We may need to score twice, admits O’Neill

Martin O’Neill has warned his players that they may have to score twice to beat Denmark to a place at the World Cup finals in Russia.

Martin O'Neill admits Ireland must be more positive in the second leg tomorrow. Picture: Lars Ronbog/Getty Images

“With the players that they possess, I believe that they are capable of scoring a goal, so it means we might have to score two to win the match. That’s the way I am looking at it, and we will have to show a bit more creativity during the course of the game at the Aviva. But I think we are capable of doing that,” he said.
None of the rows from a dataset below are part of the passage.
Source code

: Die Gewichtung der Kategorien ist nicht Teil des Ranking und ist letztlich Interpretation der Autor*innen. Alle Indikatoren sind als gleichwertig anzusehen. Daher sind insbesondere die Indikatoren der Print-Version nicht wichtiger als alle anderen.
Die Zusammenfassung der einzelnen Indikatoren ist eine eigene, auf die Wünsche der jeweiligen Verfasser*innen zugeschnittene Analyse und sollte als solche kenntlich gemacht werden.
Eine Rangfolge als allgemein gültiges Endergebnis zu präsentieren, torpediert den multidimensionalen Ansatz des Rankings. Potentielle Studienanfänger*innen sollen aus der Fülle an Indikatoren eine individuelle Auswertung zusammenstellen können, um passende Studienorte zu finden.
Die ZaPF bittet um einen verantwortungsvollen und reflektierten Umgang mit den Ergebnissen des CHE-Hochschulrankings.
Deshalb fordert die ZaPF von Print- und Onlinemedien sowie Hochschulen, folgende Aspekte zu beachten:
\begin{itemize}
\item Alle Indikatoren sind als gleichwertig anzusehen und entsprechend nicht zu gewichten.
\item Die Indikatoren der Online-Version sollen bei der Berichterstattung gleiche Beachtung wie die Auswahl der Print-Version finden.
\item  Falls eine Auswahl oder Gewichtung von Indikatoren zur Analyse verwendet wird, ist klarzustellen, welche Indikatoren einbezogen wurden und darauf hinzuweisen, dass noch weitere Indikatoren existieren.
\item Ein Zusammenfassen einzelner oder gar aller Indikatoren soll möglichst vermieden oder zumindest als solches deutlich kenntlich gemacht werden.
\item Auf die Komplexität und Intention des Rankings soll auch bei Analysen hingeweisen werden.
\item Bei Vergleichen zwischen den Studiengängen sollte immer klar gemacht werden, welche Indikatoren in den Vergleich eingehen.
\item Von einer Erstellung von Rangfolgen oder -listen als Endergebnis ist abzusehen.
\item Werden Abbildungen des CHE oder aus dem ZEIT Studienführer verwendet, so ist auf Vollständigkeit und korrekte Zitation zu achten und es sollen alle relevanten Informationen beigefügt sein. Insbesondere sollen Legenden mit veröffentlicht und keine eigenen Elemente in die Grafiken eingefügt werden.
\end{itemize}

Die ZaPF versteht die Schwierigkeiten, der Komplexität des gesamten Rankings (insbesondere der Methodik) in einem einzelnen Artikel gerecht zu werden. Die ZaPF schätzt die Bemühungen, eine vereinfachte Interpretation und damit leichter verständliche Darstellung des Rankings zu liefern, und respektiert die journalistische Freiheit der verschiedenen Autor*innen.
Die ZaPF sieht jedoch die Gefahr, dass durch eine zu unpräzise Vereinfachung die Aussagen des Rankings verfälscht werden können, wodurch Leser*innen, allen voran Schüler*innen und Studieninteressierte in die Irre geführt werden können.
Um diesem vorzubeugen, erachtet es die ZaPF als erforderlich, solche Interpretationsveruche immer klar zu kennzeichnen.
“Urged on by a big crowd as well... We have a lot to play for, anyway.”

Ireland were indebted to goalkeeper Darren Randolph for their clean sheet at the Parken Stadium as he pulled off three important saves to keep them level, although he was relieved to see wideman Pione Sisto steer wide of an open goal after he had repelled Eriksen’s first-half effort.
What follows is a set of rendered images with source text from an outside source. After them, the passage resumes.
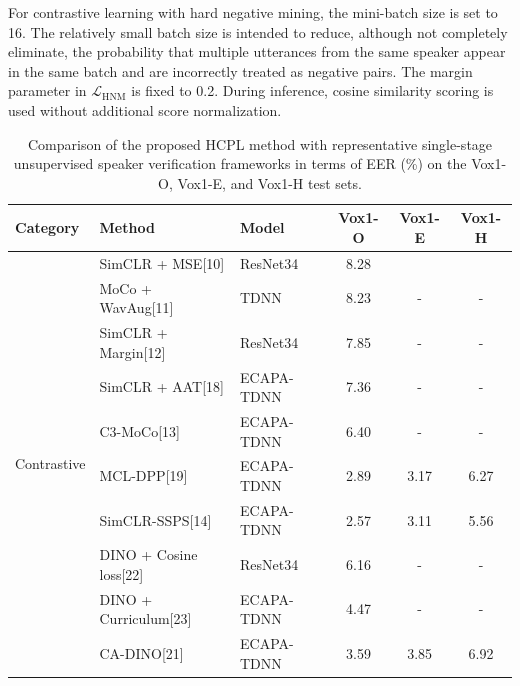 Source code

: \documentclass[lettersize,journal]{IEEEtran}
\begin{document}

For contrastive learning with hard negative mining, the mini-batch
size is set to 16. The relatively small batch size is intended to
reduce, although not completely eliminate, the probability that
multiple utterances from the same speaker appear in the same batch
and are incorrectly treated as negative pairs. The margin parameter
in $\mathcal{L}_{\mathrm{HNM}}$ is fixed to 0.2. During inference,
cosine similarity scoring is used without additional score
normalization.
\begin{table}[t] %
    \centering
   \caption{Comparison of the proposed HCPL method with representative single-stage unsupervised speaker verification frameworks in terms of EER (\%) on the Vox1-O, Vox1-E, and Vox1-H test sets.} %
    \setlength{\tabcolsep}{10pt} %
    \begin{tabular}{l l l  c c c} %
        \hline
        Category & Method  & Model   & Vox1-O & Vox1-E & Vox1-H  \\
        \hline
        \multirow{10}{*}{Contrastive}
        &SimCLR + MSE[10] & ResNet34 & 8.28 &  &    \\
        &MoCo + WavAug[11]& TDNN & 8.23 &-  &-    \\
        &SimCLR + Margin[12]& ResNet34 & 7.85 & - &  -  \\
        &SimCLR + AAT[18]& ECAPA-TDNN & 7.36 & - & -   \\
        &C3-MoCo[13]& ECAPA-TDNN & 6.40 &-  & -   \\
        &MCL-DPP[19]& ECAPA-TDNN & 2.89 & 3.17 & 6.27   \\
        &SimCLR-SSPS[14]& ECAPA-TDNN & 2.57 &3.11  & 5.56   \\
        \hline
        \multirow{9}{*}{Self-distillation}
        &DINO + Cosine loss[22]&ResNet34&  6.16 & - & -   \\
        &DINO + Curriculum[23]&ECAPA-TDNN&  4.47 & - & -   \\
        &CA-DINO[21]&ECAPA-TDNN& 3.59 & 3.85 &  6.92  \\

\end{tabular}
\end{table}
\end{document}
“Darren Randolph is a very fine goalkeeper and I thought he made a very good save, an excellent save, and the one he tipped over the bar. That’s the way he’s been playing for us during the course of this campaign. The players put a big effort into the game. It would have been great if we could have scored a goal, but I think the game is evenly poised for the second leg.

“[Denmark boss] Age [Hareide] said last night in the press conference that he thinks they are capable of scoring at the Aviva — I wouldn’t doubt that.
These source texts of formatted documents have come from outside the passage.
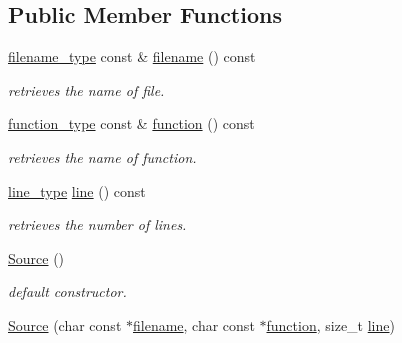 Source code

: \subsection*{Public Member Functions}
\begin{DoxyCompactItemize}
\item 
\hypertarget{classhryky_1_1debug_1_1_source_a9873e6e1838a274b3f59ff79a91ed3fa}{\hyperlink{classhryky_1_1debug_1_1_source_a443943cd6616be5b4a0c7e200ced19ce}{filename\-\_\-type} const \& \hyperlink{classhryky_1_1debug_1_1_source_a9873e6e1838a274b3f59ff79a91ed3fa}{filename} () const }\label{classhryky_1_1debug_1_1_source_a9873e6e1838a274b3f59ff79a91ed3fa}

\begin{DoxyCompactList}\small\item\em retrieves the name of file. \end{DoxyCompactList}\item 
\hypertarget{classhryky_1_1debug_1_1_source_a648474141d21505af7aade64ef62a403}{\hyperlink{classhryky_1_1debug_1_1_source_ae9faf9b2e482bf46211ced4e9a5e4680}{function\-\_\-type} const \& \hyperlink{classhryky_1_1debug_1_1_source_a648474141d21505af7aade64ef62a403}{function} () const }\label{classhryky_1_1debug_1_1_source_a648474141d21505af7aade64ef62a403}

\begin{DoxyCompactList}\small\item\em retrieves the name of function. \end{DoxyCompactList}\item 
\hypertarget{classhryky_1_1debug_1_1_source_ae8b6fa3524cc94a532dd31e46ff029a0}{\hyperlink{classhryky_1_1debug_1_1_source_a5cf259e1e55170cf5a025a31576ce7c6}{line\-\_\-type} \hyperlink{classhryky_1_1debug_1_1_source_ae8b6fa3524cc94a532dd31e46ff029a0}{line} () const }\label{classhryky_1_1debug_1_1_source_ae8b6fa3524cc94a532dd31e46ff029a0}

\begin{DoxyCompactList}\small\item\em retrieves the number of lines. \end{DoxyCompactList}\item 
\hyperlink{classhryky_1_1debug_1_1_source_a18b3ee100c2a07aa5b226f5a64156109}{Source} ()
\begin{DoxyCompactList}\small\item\em default constructor. \end{DoxyCompactList}\item 
\hypertarget{classhryky_1_1debug_1_1_source_ad882a5e6d1a85828fd21b1e8b6d8489f}{\hyperlink{classhryky_1_1debug_1_1_source_ad882a5e6d1a85828fd21b1e8b6d8489f}{Source} (char const $\ast$\hyperlink{classhryky_1_1debug_1_1_source_a9873e6e1838a274b3f59ff79a91ed3fa}{filename}, char const $\ast$\hyperlink{classhryky_1_1debug_1_1_source_a648474141d21505af7aade64ef62a403}{function}, size\-\_\-t \hyperlink{classhryky_1_1debug_1_1_source_ae8b6fa3524cc94a532dd31e46ff029a0}{line})}\label{classhryky_1_1debug_1_1_source_ad882a5e6d1a85828fd21b1e8b6d8489f}


\end{DoxyCompactItemize}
“We just have to win the game. We have to score goals to win the match. We would obviously want to be better with the ball in Dublin when we are playing in front of our home fans — and in all honesty, we will need to be if we have to score a goal.”

Hareide was disappointed after seeing his side threaten to take a meaningful advantage to Dublin, but hopeful that there is more to come.

“0-0 at home is not a bad result. A goal away will be very vital for us. They don’t score two many times. We will go to Dublin and try to get that goal.”

Hareide was less than impressed at the suggestion that it had been a poor game and is confident a similar performance at the Aviva will see Denmark through.

He said: “You can say what you want, but I wouldn’t say it was a poor game. We created chances. We had the ball 65%.

“We played well enough to win. If we play like this in Dublin, we win. You can say what you want, that’s your choice. I have my opinion, OK?”